> [WHAT TO WORK ON] Locate the string "content" throughout the material and copy every line in which it occurs.

+ + +

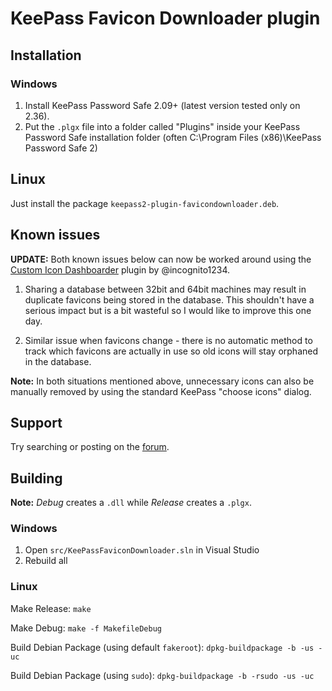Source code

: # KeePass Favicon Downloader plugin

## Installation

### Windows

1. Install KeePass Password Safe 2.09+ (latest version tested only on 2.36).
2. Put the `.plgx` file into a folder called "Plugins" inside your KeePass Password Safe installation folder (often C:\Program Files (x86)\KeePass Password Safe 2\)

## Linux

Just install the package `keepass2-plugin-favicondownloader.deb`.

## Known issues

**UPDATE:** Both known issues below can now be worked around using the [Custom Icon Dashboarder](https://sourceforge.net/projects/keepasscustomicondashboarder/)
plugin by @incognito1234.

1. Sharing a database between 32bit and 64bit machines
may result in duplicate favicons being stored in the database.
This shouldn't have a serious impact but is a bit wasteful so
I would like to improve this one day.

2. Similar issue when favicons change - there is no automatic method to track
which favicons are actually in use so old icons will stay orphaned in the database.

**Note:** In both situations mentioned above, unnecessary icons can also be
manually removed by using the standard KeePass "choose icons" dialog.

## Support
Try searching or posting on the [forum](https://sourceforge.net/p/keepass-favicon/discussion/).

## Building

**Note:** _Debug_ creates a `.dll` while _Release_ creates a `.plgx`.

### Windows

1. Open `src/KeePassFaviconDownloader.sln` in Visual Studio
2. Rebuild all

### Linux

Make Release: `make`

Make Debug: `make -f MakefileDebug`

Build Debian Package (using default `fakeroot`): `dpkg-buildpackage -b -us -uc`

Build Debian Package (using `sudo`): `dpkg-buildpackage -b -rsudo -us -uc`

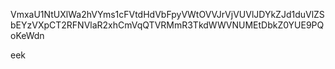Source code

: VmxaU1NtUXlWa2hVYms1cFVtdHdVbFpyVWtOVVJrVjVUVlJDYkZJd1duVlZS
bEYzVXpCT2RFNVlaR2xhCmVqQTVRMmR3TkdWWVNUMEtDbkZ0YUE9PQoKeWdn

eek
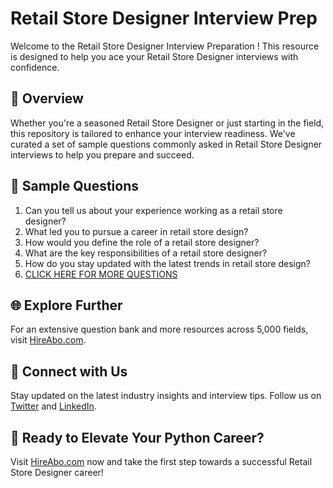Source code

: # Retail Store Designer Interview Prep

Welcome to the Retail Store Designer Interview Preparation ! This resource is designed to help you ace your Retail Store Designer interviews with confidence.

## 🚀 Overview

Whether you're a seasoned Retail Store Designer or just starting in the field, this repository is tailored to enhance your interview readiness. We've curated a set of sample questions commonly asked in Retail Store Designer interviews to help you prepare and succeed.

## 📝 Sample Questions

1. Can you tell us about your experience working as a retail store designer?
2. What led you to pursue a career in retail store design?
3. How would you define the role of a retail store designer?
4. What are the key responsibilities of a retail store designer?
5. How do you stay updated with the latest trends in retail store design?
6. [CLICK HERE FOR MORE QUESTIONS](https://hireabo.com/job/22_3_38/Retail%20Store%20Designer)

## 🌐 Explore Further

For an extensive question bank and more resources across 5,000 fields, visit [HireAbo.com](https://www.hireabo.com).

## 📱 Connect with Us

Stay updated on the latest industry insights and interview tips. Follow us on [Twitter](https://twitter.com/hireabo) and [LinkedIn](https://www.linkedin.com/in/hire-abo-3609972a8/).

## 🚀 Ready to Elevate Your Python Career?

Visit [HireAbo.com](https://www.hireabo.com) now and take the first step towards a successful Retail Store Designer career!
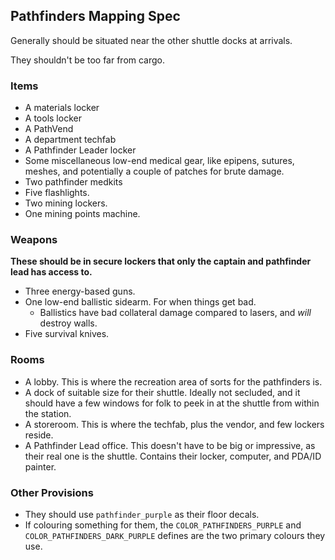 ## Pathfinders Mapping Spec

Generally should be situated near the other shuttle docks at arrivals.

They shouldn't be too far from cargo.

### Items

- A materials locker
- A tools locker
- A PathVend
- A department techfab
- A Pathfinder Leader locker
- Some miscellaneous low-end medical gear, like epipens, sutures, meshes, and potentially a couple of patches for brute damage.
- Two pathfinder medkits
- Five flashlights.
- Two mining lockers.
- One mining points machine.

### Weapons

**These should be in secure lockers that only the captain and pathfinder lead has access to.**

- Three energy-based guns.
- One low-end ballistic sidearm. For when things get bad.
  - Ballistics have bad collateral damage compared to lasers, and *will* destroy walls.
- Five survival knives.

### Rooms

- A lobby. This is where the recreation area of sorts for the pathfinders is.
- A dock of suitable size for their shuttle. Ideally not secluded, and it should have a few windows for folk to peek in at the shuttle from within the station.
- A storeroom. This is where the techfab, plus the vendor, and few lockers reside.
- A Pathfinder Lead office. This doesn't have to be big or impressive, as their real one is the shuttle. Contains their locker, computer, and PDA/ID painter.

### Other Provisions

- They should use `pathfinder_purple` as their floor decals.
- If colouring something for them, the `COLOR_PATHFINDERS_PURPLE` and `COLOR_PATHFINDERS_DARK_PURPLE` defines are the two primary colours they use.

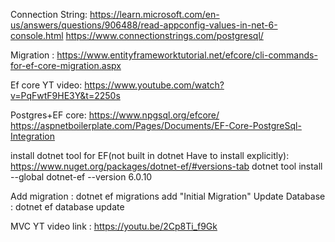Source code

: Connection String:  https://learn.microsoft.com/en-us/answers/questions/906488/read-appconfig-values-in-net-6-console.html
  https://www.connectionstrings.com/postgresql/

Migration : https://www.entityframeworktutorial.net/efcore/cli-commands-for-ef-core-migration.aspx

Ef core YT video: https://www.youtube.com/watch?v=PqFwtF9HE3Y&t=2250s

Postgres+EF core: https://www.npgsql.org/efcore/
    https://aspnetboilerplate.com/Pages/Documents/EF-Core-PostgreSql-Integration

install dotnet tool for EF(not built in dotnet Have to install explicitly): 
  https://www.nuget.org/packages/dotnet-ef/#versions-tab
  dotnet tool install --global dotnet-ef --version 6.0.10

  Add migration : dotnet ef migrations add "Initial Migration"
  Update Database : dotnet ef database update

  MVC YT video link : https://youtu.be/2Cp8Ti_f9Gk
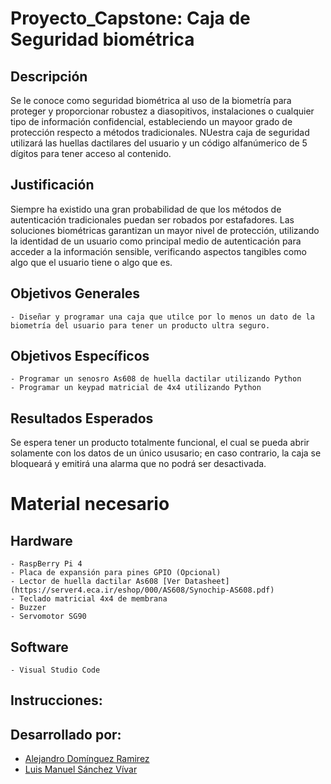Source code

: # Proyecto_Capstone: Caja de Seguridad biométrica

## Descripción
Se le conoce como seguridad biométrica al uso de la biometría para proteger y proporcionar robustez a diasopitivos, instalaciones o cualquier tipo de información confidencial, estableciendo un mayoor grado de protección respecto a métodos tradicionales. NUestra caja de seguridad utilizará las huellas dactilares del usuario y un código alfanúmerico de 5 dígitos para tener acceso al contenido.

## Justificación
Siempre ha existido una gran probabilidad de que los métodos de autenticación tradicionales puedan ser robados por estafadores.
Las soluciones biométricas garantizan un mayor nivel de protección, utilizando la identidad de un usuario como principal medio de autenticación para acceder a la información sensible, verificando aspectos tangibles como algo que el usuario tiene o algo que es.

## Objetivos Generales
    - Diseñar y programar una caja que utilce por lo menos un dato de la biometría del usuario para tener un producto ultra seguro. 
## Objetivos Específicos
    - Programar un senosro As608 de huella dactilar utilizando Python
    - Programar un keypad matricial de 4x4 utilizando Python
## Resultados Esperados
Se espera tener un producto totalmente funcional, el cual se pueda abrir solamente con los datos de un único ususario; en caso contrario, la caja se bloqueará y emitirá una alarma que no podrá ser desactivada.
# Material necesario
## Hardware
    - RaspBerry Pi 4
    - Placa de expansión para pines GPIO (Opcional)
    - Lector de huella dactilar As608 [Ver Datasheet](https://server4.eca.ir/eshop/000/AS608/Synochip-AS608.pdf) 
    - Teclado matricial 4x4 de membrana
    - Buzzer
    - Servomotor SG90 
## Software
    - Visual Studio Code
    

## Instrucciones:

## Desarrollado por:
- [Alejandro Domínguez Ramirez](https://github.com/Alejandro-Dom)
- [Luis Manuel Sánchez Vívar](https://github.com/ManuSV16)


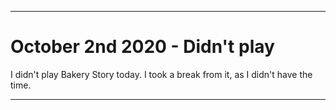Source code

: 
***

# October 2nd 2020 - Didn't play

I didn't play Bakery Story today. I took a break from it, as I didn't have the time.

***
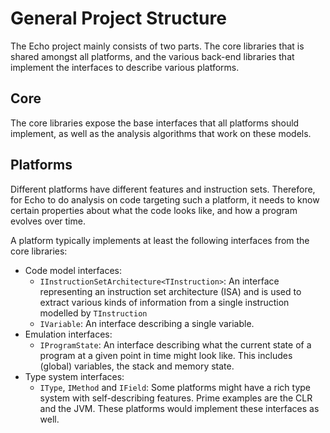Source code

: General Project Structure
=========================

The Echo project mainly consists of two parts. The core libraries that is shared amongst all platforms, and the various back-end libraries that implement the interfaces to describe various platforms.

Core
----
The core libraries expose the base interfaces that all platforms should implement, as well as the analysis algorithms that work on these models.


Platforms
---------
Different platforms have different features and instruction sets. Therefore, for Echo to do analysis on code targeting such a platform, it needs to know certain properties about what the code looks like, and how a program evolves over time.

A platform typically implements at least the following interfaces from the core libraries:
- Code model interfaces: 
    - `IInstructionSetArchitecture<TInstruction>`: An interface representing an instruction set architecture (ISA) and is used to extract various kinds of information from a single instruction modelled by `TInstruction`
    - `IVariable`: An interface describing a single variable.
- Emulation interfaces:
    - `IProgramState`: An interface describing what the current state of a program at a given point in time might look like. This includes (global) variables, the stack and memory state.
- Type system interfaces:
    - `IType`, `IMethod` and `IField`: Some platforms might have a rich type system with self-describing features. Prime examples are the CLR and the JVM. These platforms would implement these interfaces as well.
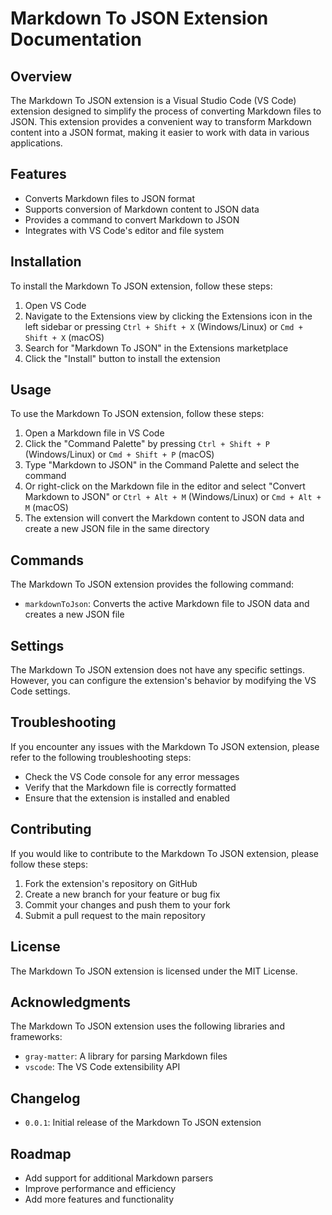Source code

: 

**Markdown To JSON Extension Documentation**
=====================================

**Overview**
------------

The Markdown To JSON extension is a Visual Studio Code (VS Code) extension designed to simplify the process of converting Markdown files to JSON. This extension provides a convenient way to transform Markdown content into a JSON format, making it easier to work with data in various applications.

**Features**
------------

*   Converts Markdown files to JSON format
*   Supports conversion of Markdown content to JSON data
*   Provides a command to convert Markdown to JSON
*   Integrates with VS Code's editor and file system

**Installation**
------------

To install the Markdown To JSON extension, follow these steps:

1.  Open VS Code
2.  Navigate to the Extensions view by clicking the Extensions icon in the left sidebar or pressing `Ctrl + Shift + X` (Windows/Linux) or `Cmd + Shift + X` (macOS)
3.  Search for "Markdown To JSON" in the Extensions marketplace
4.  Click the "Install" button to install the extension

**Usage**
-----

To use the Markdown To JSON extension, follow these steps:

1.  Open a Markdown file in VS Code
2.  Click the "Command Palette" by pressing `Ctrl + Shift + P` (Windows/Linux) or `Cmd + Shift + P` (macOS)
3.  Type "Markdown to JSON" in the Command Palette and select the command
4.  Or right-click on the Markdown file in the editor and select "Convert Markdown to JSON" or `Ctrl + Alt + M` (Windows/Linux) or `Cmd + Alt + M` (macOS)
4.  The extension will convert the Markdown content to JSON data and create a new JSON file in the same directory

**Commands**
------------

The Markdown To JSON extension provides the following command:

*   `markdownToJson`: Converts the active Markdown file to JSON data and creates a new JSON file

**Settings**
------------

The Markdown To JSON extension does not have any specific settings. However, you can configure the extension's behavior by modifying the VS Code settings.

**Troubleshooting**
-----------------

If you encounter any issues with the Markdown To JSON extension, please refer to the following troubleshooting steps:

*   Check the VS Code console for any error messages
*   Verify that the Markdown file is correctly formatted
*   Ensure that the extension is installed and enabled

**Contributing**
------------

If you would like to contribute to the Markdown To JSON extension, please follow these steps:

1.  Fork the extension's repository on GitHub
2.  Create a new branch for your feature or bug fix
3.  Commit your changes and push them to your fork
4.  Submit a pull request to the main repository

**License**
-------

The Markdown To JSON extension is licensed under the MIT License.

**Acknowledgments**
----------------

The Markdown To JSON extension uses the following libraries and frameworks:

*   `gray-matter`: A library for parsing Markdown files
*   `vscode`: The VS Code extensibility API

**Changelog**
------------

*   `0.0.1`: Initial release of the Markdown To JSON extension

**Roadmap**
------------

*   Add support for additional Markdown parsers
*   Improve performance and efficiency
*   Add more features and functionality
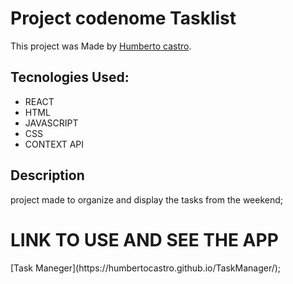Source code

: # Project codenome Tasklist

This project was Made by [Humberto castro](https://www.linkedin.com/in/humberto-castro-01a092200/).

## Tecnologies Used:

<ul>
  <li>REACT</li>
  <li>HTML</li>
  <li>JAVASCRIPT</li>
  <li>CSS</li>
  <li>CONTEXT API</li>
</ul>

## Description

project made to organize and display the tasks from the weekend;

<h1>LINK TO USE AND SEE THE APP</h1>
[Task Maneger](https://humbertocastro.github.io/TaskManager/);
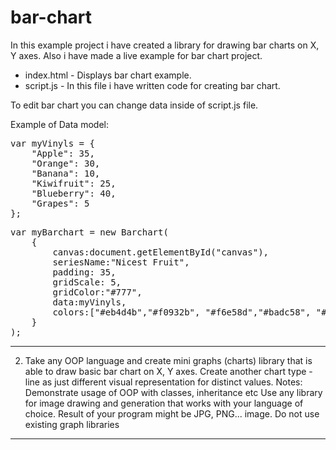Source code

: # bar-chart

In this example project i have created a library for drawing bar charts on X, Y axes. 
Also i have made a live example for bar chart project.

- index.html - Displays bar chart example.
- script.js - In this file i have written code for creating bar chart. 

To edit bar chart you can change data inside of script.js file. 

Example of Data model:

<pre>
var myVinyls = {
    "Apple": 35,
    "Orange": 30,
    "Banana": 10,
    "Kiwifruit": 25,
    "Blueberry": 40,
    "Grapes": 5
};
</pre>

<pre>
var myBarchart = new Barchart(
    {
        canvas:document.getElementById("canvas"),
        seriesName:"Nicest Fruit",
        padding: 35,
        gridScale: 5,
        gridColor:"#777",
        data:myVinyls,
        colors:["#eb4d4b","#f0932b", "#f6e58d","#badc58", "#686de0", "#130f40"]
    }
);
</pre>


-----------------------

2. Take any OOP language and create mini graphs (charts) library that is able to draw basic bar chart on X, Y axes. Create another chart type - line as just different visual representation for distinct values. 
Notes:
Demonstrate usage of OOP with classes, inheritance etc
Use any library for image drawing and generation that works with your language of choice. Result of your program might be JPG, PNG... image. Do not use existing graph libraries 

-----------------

+ + +

> [RESPONSE TO THE TASK]
The Markdown To JSON extension is a Visual Studio Code (VS Code) extension designed to simplify the process of converting Markdown files to JSON. This extension provides a convenient way to transform Markdown content into a JSON format, making it easier to work with data in various applications.
*   Supports conversion of Markdown content to JSON data
4.  The extension will convert the Markdown content to JSON data and create a new JSON file in the same directory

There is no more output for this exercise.